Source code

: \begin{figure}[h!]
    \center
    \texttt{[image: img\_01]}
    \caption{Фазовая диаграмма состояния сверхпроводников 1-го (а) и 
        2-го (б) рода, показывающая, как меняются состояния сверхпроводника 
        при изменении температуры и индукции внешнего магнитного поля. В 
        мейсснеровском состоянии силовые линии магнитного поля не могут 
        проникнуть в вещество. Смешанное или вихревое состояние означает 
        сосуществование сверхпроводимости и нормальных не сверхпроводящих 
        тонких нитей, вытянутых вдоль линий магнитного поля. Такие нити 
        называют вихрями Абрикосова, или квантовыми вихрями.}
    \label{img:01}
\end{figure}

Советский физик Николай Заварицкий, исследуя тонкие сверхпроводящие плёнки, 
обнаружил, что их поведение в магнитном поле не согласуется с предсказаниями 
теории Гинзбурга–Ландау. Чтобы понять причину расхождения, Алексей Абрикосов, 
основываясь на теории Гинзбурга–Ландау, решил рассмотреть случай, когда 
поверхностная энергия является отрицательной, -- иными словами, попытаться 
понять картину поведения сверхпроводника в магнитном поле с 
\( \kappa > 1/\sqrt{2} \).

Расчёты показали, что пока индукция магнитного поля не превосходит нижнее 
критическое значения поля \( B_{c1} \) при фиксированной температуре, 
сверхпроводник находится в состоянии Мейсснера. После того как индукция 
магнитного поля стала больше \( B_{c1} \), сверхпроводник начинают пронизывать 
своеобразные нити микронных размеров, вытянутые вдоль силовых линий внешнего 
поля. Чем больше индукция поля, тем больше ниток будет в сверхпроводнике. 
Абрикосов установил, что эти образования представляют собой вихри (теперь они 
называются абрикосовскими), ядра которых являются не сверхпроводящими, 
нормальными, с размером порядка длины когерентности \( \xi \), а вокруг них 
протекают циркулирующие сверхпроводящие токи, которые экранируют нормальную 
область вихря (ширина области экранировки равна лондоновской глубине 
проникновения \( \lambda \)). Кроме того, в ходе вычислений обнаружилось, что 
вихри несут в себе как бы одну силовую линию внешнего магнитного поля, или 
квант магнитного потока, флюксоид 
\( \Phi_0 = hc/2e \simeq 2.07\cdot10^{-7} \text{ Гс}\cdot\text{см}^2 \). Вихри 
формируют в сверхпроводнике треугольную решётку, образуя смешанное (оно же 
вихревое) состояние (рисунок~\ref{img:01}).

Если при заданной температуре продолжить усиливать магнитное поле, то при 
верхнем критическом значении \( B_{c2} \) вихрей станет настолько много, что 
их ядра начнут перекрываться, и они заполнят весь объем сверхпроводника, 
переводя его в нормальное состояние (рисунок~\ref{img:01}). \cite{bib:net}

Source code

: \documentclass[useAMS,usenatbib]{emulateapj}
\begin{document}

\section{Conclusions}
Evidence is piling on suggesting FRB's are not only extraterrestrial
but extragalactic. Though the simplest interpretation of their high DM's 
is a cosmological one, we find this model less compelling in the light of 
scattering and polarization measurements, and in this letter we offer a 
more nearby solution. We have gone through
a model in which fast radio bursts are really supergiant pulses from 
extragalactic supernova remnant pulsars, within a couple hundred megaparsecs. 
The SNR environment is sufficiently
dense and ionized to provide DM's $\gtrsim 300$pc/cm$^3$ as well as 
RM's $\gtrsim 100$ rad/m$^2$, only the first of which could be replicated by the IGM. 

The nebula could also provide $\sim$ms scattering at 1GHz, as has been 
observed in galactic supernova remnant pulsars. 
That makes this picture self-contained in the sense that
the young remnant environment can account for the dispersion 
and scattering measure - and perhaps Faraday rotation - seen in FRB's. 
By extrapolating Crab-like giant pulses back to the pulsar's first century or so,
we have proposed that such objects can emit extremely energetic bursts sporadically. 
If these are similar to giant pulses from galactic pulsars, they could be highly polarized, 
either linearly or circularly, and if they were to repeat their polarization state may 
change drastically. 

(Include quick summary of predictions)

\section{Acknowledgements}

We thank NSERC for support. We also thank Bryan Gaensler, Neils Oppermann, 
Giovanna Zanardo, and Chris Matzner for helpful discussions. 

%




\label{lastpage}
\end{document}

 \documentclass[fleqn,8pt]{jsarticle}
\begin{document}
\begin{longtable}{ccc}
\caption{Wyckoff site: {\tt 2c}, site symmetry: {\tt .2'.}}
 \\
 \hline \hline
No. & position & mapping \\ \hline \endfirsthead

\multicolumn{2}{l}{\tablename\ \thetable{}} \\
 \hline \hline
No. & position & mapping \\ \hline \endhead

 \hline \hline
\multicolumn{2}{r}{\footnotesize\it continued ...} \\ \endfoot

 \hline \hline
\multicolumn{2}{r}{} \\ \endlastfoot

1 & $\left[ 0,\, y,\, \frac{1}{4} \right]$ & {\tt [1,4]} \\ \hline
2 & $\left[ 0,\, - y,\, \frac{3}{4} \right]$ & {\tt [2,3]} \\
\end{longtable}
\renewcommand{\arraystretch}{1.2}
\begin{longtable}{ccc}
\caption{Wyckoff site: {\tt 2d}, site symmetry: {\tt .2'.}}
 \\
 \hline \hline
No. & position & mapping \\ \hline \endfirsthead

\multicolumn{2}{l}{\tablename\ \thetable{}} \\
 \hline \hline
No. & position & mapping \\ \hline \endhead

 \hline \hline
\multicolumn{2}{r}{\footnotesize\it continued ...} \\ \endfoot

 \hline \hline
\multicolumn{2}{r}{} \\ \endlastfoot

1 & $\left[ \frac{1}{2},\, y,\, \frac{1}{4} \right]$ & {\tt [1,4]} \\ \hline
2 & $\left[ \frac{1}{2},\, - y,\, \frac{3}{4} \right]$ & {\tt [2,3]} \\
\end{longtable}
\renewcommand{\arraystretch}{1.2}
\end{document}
==============================
#### ASSIGNED TASK:
The entries above should be set down again exactly as they appear.

#### TASK SOLUTION:
Source code

: \begin{figure}[h!]
    \center
    \texttt{[image: img\_01]}
    \caption{Фазовая диаграмма состояния сверхпроводников 1-го (а) и 
        2-го (б) рода, показывающая, как меняются состояния сверхпроводника 
        при изменении температуры и индукции внешнего магнитного поля. В 
        мейсснеровском состоянии силовые линии магнитного поля не могут 
        проникнуть в вещество. Смешанное или вихревое состояние означает 
        сосуществование сверхпроводимости и нормальных не сверхпроводящих 
        тонких нитей, вытянутых вдоль линий магнитного поля. Такие нити 
        называют вихрями Абрикосова, или квантовыми вихрями.}
    \label{img:01}
\end{figure}

Советский физик Николай Заварицкий, исследуя тонкие сверхпроводящие плёнки, 
обнаружил, что их поведение в магнитном поле не согласуется с предсказаниями 
теории Гинзбурга–Ландау. Чтобы понять причину расхождения, Алексей Абрикосов, 
основываясь на теории Гинзбурга–Ландау, решил рассмотреть случай, когда 
поверхностная энергия является отрицательной, -- иными словами, попытаться 
понять картину поведения сверхпроводника в магнитном поле с 
\( \kappa > 1/\sqrt{2} \).

Расчёты показали, что пока индукция магнитного поля не превосходит нижнее 
критическое значения поля \( B_{c1} \) при фиксированной температуре, 
сверхпроводник находится в состоянии Мейсснера. После того как индукция 
магнитного поля стала больше \( B_{c1} \), сверхпроводник начинают пронизывать 
своеобразные нити микронных размеров, вытянутые вдоль силовых линий внешнего 
поля. Чем больше индукция поля, тем больше ниток будет в сверхпроводнике. 
Абрикосов установил, что эти образования представляют собой вихри (теперь они 
называются абрикосовскими), ядра которых являются не сверхпроводящими, 
нормальными, с размером порядка длины когерентности \( \xi \), а вокруг них 
протекают циркулирующие сверхпроводящие токи, которые экранируют нормальную 
область вихря (ширина области экранировки равна лондоновской глубине 
проникновения \( \lambda \)). Кроме того, в ходе вычислений обнаружилось, что 
вихри несут в себе как бы одну силовую линию внешнего магнитного поля, или 
квант магнитного потока, флюксоид 
\( \Phi_0 = hc/2e \simeq 2.07\cdot10^{-7} \text{ Гс}\cdot\text{см}^2 \). Вихри 
формируют в сверхпроводнике треугольную решётку, образуя смешанное (оно же 
вихревое) состояние (рисунок~\ref{img:01}).

Если при заданной температуре продолжить усиливать магнитное поле, то при 
верхнем критическом значении \( B_{c2} \) вихрей станет настолько много, что 
их ядра начнут перекрываться, и они заполнят весь объем сверхпроводника, 
переводя его в нормальное состояние (рисунок~\ref{img:01}). \cite{bib:net}

Source code

: \documentclass[useAMS,usenatbib]{emulateapj}
\begin{document}

\section{Conclusions}
Evidence is piling on suggesting FRB's are not only extraterrestrial
but extragalactic. Though the simplest interpretation of their high DM's 
is a cosmological one, we find this model less compelling in the light of 
scattering and polarization measurements, and in this letter we offer a 
more nearby solution. We have gone through
a model in which fast radio bursts are really supergiant pulses from 
extragalactic supernova remnant pulsars, within a couple hundred megaparsecs. 
The SNR environment is sufficiently
dense and ionized to provide DM's $\gtrsim 300$pc/cm$^3$ as well as 
RM's $\gtrsim 100$ rad/m$^2$, only the first of which could be replicated by the IGM. 

The nebula could also provide $\sim$ms scattering at 1GHz, as has been 
observed in galactic supernova remnant pulsars. 
That makes this picture self-contained in the sense that
the young remnant environment can account for the dispersion 
and scattering measure - and perhaps Faraday rotation - seen in FRB's. 
By extrapolating Crab-like giant pulses back to the pulsar's first century or so,
we have proposed that such objects can emit extremely energetic bursts sporadically. 
If these are similar to giant pulses from galactic pulsars, they could be highly polarized, 
either linearly or circularly, and if they were to repeat their polarization state may 
change drastically. 

(Include quick summary of predictions)

\section{Acknowledgements}

We thank NSERC for support. We also thank Bryan Gaensler, Neils Oppermann, 
Giovanna Zanardo, and Chris Matzner for helpful discussions. 

%




\label{lastpage}
\end{document}

 \documentclass[fleqn,8pt]{jsarticle}
\begin{document}
\begin{longtable}{ccc}
\caption{Wyckoff site: {\tt 2c}, site symmetry: {\tt .2'.}}
 \\
 \hline \hline
No. & position & mapping \\ \hline \endfirsthead

\multicolumn{2}{l}{\tablename\ \thetable{}} \\
 \hline \hline
No. & position & mapping \\ \hline \endhead

 \hline \hline
\multicolumn{2}{r}{\footnotesize\it continued ...} \\ \endfoot

 \hline \hline
\multicolumn{2}{r}{} \\ \endlastfoot

1 & $\left[ 0,\, y,\, \frac{1}{4} \right]$ & {\tt [1,4]} \\ \hline
2 & $\left[ 0,\, - y,\, \frac{3}{4} \right]$ & {\tt [2,3]} \\
\end{longtable}
\renewcommand{\arraystretch}{1.2}
\begin{longtable}{ccc}
\caption{Wyckoff site: {\tt 2d}, site symmetry: {\tt .2'.}}
 \\
 \hline \hline
No. & position & mapping \\ \hline \endfirsthead

\multicolumn{2}{l}{\tablename\ \thetable{}} \\
 \hline \hline
No. & position & mapping \\ \hline \endhead

 \hline \hline
\multicolumn{2}{r}{\footnotesize\it continued ...} \\ \endfoot

 \hline \hline
\multicolumn{2}{r}{} \\ \endlastfoot

1 & $\left[ \frac{1}{2},\, y,\, \frac{1}{4} \right]$ & {\tt [1,4]} \\ \hline
2 & $\left[ \frac{1}{2},\, - y,\, \frac{3}{4} \right]$ & {\tt [2,3]} \\
\end{longtable}
\renewcommand{\arraystretch}{1.2}
\end{document}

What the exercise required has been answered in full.